### [Supplied material]
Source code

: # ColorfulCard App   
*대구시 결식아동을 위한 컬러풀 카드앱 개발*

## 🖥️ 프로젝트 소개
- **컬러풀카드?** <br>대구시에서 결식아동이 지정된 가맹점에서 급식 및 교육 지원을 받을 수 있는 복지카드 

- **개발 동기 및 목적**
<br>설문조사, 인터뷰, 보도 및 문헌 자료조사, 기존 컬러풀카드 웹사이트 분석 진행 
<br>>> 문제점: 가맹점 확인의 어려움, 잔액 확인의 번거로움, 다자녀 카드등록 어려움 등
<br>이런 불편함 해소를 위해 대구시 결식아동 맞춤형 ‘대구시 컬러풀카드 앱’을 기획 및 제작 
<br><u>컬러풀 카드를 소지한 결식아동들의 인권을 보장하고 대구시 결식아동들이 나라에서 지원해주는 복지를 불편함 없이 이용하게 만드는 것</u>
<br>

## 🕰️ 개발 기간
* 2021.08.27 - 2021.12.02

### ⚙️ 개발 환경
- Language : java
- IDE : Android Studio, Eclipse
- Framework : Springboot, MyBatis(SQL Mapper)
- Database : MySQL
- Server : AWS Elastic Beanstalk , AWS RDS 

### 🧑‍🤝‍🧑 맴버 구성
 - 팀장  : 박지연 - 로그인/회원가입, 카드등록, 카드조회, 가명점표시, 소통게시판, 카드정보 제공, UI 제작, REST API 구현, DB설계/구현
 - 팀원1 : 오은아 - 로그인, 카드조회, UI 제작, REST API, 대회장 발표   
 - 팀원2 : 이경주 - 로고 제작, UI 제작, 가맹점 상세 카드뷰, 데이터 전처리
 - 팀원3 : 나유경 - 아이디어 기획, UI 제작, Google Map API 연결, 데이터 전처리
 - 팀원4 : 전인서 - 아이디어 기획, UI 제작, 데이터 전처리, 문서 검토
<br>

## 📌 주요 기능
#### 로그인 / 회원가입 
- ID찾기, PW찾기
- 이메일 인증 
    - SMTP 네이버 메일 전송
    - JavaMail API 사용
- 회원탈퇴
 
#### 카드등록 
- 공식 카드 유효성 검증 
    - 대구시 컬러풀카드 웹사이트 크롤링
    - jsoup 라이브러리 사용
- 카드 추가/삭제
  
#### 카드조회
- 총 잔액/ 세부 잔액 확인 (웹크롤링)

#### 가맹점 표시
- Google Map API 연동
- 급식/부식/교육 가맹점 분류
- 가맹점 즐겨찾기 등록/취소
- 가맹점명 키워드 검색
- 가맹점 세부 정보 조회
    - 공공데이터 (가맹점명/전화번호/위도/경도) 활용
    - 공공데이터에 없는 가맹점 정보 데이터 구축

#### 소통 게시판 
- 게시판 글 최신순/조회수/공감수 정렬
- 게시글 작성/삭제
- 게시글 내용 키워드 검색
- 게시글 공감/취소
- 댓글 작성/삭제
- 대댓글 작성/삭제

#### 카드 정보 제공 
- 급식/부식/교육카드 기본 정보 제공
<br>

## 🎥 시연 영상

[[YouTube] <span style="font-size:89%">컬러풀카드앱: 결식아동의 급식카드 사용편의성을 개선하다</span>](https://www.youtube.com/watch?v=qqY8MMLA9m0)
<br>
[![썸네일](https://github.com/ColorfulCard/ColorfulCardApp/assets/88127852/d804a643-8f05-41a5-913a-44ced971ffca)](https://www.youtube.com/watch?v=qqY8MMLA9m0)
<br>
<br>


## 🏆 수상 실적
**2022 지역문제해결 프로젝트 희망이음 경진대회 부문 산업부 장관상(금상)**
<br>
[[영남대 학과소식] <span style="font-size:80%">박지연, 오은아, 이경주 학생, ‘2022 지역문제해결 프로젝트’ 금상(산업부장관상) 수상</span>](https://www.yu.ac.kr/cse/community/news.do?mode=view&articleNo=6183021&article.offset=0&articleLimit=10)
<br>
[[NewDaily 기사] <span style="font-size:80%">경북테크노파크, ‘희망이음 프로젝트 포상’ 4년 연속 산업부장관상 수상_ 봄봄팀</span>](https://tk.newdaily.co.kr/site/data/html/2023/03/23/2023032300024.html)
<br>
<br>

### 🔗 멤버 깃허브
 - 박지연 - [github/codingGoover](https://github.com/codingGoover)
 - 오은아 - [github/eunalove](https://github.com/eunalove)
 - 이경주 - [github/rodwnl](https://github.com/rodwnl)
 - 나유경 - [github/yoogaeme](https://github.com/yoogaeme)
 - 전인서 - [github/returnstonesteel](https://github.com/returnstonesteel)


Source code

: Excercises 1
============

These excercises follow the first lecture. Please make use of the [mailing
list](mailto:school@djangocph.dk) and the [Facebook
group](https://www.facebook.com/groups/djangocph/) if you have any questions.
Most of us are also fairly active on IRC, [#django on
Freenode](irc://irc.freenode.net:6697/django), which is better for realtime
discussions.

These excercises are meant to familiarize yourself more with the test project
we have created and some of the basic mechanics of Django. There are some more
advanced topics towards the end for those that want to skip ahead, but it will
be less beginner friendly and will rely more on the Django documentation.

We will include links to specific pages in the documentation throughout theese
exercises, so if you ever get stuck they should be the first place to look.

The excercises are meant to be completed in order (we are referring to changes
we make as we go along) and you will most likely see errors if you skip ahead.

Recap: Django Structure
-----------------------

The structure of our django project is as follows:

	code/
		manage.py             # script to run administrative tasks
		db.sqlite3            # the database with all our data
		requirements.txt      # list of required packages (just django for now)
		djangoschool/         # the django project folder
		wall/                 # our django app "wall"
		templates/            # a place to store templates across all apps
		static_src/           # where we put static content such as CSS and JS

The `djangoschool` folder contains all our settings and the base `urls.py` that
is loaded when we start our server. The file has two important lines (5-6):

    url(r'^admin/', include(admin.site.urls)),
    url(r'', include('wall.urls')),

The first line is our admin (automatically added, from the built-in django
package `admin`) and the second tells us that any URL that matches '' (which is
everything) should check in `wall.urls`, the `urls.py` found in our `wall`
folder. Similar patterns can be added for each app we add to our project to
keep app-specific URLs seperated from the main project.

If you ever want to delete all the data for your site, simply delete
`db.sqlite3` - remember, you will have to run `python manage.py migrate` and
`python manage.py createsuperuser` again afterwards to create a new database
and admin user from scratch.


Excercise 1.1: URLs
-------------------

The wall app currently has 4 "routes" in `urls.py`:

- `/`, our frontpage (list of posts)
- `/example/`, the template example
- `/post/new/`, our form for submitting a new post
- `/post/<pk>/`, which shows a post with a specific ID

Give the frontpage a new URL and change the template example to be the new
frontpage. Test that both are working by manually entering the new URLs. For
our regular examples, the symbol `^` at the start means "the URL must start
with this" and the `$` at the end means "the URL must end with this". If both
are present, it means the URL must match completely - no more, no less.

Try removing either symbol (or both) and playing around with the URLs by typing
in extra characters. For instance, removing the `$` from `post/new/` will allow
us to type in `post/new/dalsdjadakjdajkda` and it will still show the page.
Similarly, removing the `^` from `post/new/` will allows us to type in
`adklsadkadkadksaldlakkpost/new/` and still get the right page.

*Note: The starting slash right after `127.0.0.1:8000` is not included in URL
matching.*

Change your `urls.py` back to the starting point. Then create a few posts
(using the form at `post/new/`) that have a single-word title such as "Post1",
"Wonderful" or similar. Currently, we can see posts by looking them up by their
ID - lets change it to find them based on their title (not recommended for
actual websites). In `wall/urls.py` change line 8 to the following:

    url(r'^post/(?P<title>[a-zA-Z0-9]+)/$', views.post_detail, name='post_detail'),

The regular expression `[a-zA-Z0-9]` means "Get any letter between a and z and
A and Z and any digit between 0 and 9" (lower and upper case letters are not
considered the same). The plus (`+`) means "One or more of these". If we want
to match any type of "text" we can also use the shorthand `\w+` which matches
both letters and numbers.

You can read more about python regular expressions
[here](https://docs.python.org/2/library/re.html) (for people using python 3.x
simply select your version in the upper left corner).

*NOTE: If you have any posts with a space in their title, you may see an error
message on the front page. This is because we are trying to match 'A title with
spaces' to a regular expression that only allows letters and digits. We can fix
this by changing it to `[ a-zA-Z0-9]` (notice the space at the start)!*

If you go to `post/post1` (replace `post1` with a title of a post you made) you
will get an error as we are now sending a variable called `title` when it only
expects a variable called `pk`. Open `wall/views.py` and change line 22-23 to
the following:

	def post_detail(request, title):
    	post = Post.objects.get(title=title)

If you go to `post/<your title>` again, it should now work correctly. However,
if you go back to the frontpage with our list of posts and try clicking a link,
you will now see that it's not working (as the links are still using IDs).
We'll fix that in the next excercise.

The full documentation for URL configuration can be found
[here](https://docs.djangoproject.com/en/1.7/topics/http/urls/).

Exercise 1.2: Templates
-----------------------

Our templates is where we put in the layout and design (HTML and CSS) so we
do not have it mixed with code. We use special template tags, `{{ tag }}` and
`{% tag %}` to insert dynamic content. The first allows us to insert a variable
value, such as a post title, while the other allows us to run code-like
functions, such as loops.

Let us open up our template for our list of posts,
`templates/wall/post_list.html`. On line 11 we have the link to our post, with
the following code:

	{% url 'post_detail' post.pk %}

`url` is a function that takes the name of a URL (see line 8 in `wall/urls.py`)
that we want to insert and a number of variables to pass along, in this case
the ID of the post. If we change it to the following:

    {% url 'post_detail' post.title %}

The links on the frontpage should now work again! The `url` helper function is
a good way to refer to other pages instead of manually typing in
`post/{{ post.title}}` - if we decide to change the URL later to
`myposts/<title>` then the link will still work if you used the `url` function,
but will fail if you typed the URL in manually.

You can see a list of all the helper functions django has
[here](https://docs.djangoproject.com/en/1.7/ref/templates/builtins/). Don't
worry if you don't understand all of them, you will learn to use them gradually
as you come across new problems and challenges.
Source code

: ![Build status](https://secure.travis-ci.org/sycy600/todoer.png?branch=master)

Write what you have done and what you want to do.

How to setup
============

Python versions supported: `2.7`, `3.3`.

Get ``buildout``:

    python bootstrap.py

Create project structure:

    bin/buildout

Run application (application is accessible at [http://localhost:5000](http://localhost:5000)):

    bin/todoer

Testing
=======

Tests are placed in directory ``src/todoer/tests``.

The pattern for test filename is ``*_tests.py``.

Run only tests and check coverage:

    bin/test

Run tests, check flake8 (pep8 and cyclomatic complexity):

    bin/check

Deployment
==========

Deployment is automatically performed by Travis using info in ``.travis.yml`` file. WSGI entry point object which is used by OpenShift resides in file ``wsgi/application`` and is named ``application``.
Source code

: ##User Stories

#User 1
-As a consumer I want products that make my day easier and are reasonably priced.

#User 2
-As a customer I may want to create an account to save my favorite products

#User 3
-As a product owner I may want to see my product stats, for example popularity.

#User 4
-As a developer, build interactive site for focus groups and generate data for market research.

### [Exercise]
Show every line from the entries above in which "views" appears.

### [Exercise solution]
    url(r'^post/(?P<title>[a-zA-Z0-9]+)/$', views.post_detail, name='post_detail'),
expects a variable called `pk`. Open `wall/views.py` and change line 22-23 to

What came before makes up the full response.